Anyone who has listened to Juval speak will know he is both highly intellectual and controversial. He often makes statements that send murmurs through an audience.  This course was no exception.  Some examples (not direct quotes):

• Every class as a WCF service.
• The Method doesn't fit well with Agile.
• The Architect is the responsible party not the project manager.
• Most project managers actively kill their projects.
• Self managing teams don't work.

For most questions the general answer was "there is no time, you need to attend the Architect's Master-class".  Other vague answers sounded as though he was hinting at some future technology now under development but is bound by NDA's. There were some answers, but with anything new and revolutionary every question reveals 3 more.

My personal opinion on this course was that it was worth while (it is definitely not a cheap course), but I would have liked to have completed the Architect's Master-class first.  I also believe that there was too much after-the-fact review based criticism and not enough coaching.  For days two, three, and four we were left to decompose the system and draw up our own plan for the whole day, whereas I would have preferred to have been walked through it from start to completion on day two before the practical on days three and four. Again just my personal opinion, and like I said still very worth while.

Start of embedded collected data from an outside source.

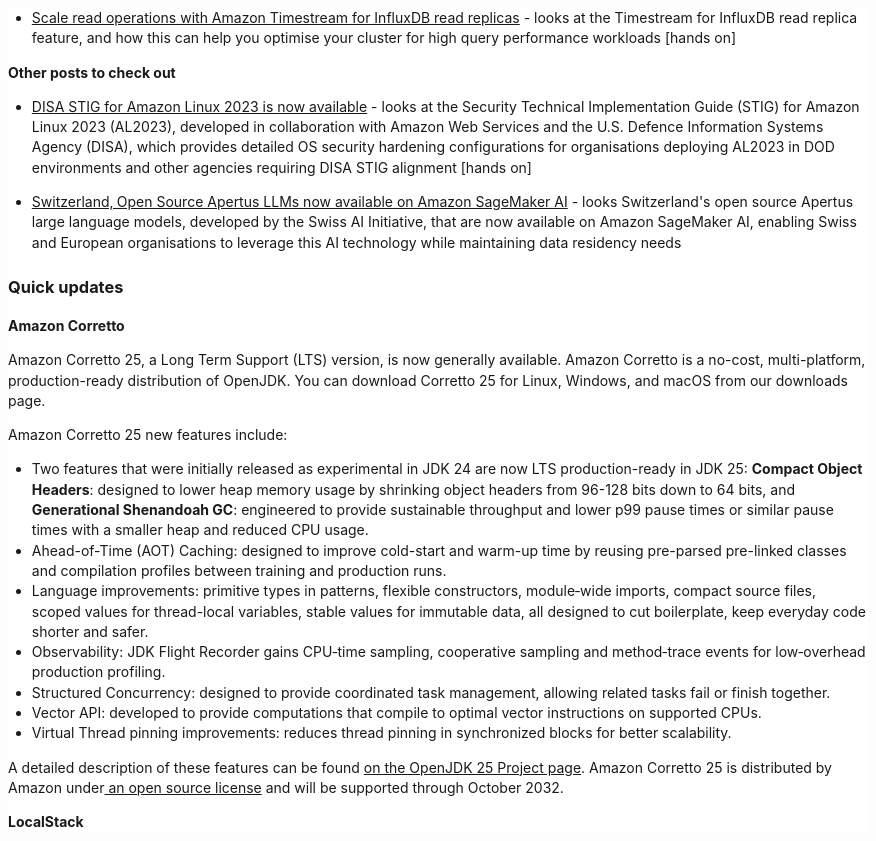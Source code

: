 * [Scale read operations with Amazon Timestream for InfluxDB read replicas](https://aws.amazon.com/blogs/database/scale-read-operations-with-amazon-timestream-for-influxdb-read-replicas/?trk=fd6bb27a-13b0-4286-8269-c7b1cfaa29f0&sc_channel=el) - looks at the Timestream for InfluxDB read replica feature, and how this can help you optimise your cluster for high query performance workloads [hands on]

**Other posts to check out**

* [DISA STIG for Amazon Linux 2023 is now available](https://aws.amazon.com/blogs/compute/disa-stig-for-amazon-linux-2023-is-now-available/?trk=fd6bb27a-13b0-4286-8269-c7b1cfaa29f0&sc_channel=el) - looks at the Security Technical Implementation Guide (STIG) for Amazon Linux 2023 (AL2023), developed in collaboration with Amazon Web Services and the U.S. Defence Information Systems Agency (DISA), which provides detailed OS security hardening configurations for organisations deploying AL2023 in DOD environments and other agencies requiring DISA STIG alignment [hands on]

* [Switzerland‚ Open Source Apertus LLMs now available on Amazon SageMaker AI](https://aws.amazon.com/blogs/alps/switzerlands-open-source-apertus-llms-now-available-on-amazon-sagemaker-ai/?trk=fd6bb27a-13b0-4286-8269-c7b1cfaa29f0&sc_channel=el)  - looks Switzerland's open source Apertus large language models, developed by the Swiss AI Initiative, that are now available on Amazon SageMaker AI, enabling Swiss and European organisations to leverage this AI technology while maintaining data residency needs

### Quick updates

**Amazon Corretto**

Amazon Corretto 25, a Long Term Support (LTS) version, is now generally available. Amazon Corretto is a no-cost, multi-platform, production-ready distribution of OpenJDK. You can download Corretto 25 for Linux, Windows, and macOS from our downloads page.

Amazon Corretto 25 new features include:

* Two features that were initially released as experimental in JDK 24 are now LTS production-ready in JDK 25: **Compact Object Headers**: designed to lower heap memory usage by shrinking object headers from 96-128 bits down to 64 bits, and **Generational Shenandoah GC**: engineered to provide sustainable throughput and lower p99 pause times or similar pause times with a smaller heap and reduced CPU usage.
* Ahead-of-Time (AOT) Caching: designed to improve cold-start and warm-up time by reusing pre-parsed pre-linked classes and compilation profiles between training and production runs.
* Language improvements: primitive types in patterns, flexible constructors, module‑wide imports, compact source files, scoped values for thread-local variables, stable values for immutable data, all designed to cut boilerplate, keep everyday code shorter and safer.
* Observability: JDK Flight Recorder gains CPU‑time sampling, cooperative sampling and method‑trace events for low‑overhead production profiling.
* Structured Concurrency: designed to provide coordinated task management, allowing related tasks fail or finish together.
* Vector API: developed to provide computations that compile to optimal vector instructions on supported CPUs.
* Virtual Thread pinning improvements: reduces thread pinning in synchronized blocks for better scalability.

A detailed description of these features can be found [on the OpenJDK 25 Project page](https://openjdk.org/projects/jdk/25/). Amazon Corretto 25 is distributed by Amazon under[ an open source license](https://openjdk.org/legal/gplv2+ce.html) and will be supported through October 2032.

**LocalStack**
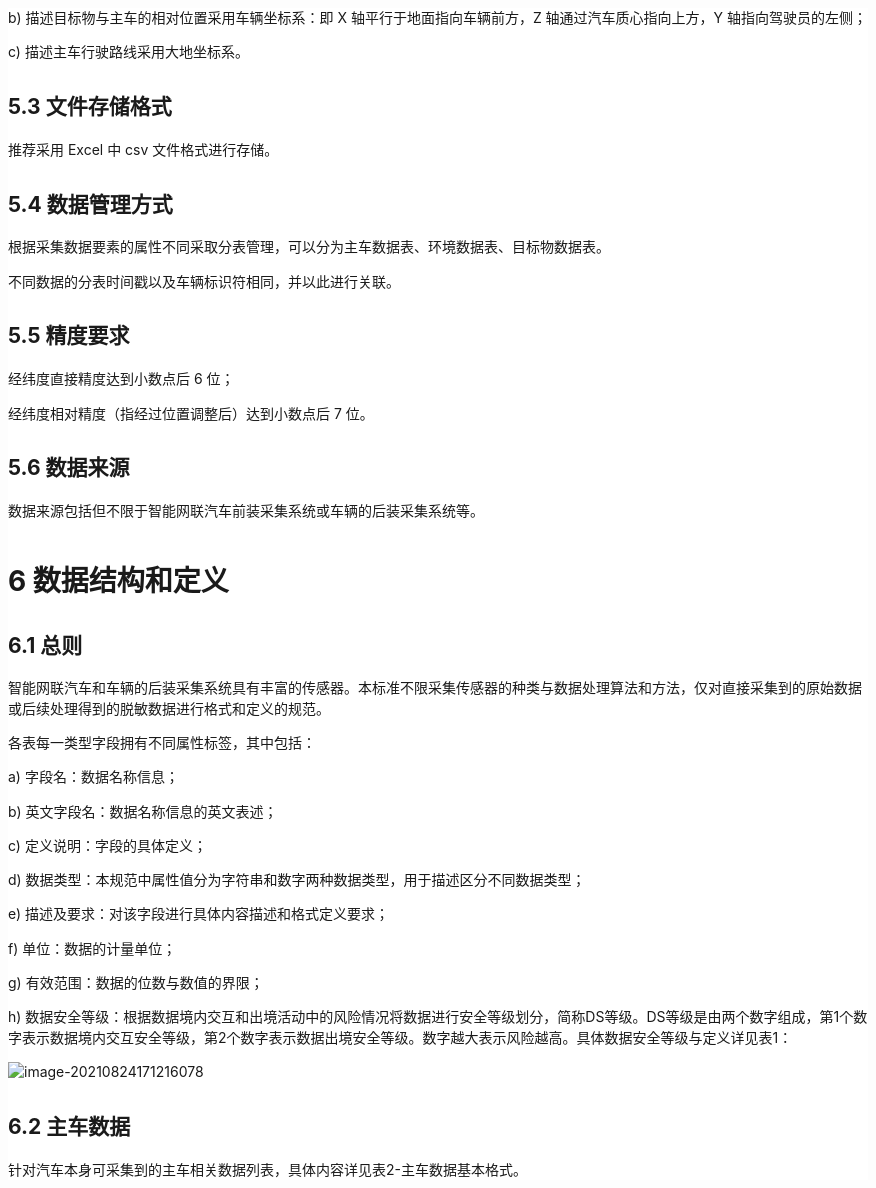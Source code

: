 b) 描述目标物与主车的相对位置采用车辆坐标系：即 X 轴平行于地面指向车辆前方，Z 轴通过汽车质心指向上方，Y 轴指向驾驶员的左侧； 

c) 描述主车行驶路线采用大地坐标系。 

## 5.3 文件存储格式 

推荐采用 Excel 中 csv 文件格式进行存储。 

## 5.4 数据管理方式 

根据采集数据要素的属性不同采取分表管理，可以分为主车数据表、环境数据表、目标物数据表。 

不同数据的分表时间戳以及车辆标识符相同，并以此进行关联。 

## 5.5 精度要求 

经纬度直接精度达到小数点后 6 位； 

经纬度相对精度（指经过位置调整后）达到小数点后 7 位。 

## 5.6 数据来源 

数据来源包括但不限于智能网联汽车前装采集系统或车辆的后装采集系统等。 

# 6 数据结构和定义

## 6.1 总则 

智能网联汽车和车辆的后装采集系统具有丰富的传感器。本标准不限采集传感器的种类与数据处理算法和方法，仅对直接采集到的原始数据或后续处理得到的脱敏数据进行格式和定义的规范。 

各表每一类型字段拥有不同属性标签，其中包括： 

a) 字段名：数据名称信息； 

b) 英文字段名：数据名称信息的英文表述； 

c) 定义说明：字段的具体定义； 

d) 数据类型：本规范中属性值分为字符串和数字两种数据类型，用于描述区分不同数据类型； 

e) 描述及要求：对该字段进行具体内容描述和格式定义要求； 

f) 单位：数据的计量单位； 

g) 有效范围：数据的位数与数值的界限； 

h) 数据安全等级：根据数据境内交互和出境活动中的风险情况将数据进行安全等级划分，简称DS等级。DS等级是由两个数字组成，第1个数字表示数据境内交互安全等级，第2个数字表示数据出境安全等级。数字越大表示风险越高。具体数据安全等级与定义详见表1：

![image-20210824171216078](https://gitee.com/er-huomeng/l-img/raw/master/img/image-20210824171216078.png)

## 6.2 主车数据 

针对汽车本身可采集到的主车相关数据列表，具体内容详见表2-主车数据基本格式。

So, did I rush back to the office and evangelise all my co-workers and stakeholders? 

No. 

Why?

Because I cannot sell a new idea to my stakeholders without having prepared answers to the questions I know they will ask. Questions like: "We are a Scrum-Software-House, this doesn't fit with Scrum. You are not permitted to undertake projects in this way". Or "We hired you as an Architect not a project manager, you are operating outside your responsibilities". Or "Some of what you are prescribing infringes on senior developers responsibilities of technical design, architects should not be prescribing technical design".  And my favourite: "We don't have enough architects to operate this way and no-one wants to be an architect". The answers to these questions are not the kind you can Google and Juval simply recommends go to the Architect's Master-class.  So I'm filing this learning under "Interesting future insights that can't be used right now".

Can I justify going to the next Architect's Master-class?  

Probably not for a while.  Due to corporate politics its unlikely I can sell another course in the next 12 months just for me given the overall cost of fees, flights and accommodation (planned courses are only in the States). Also given that this one has not set my architecture team on fire with new levels of efficiency.

There's no easy solutions, just broad wholesale change.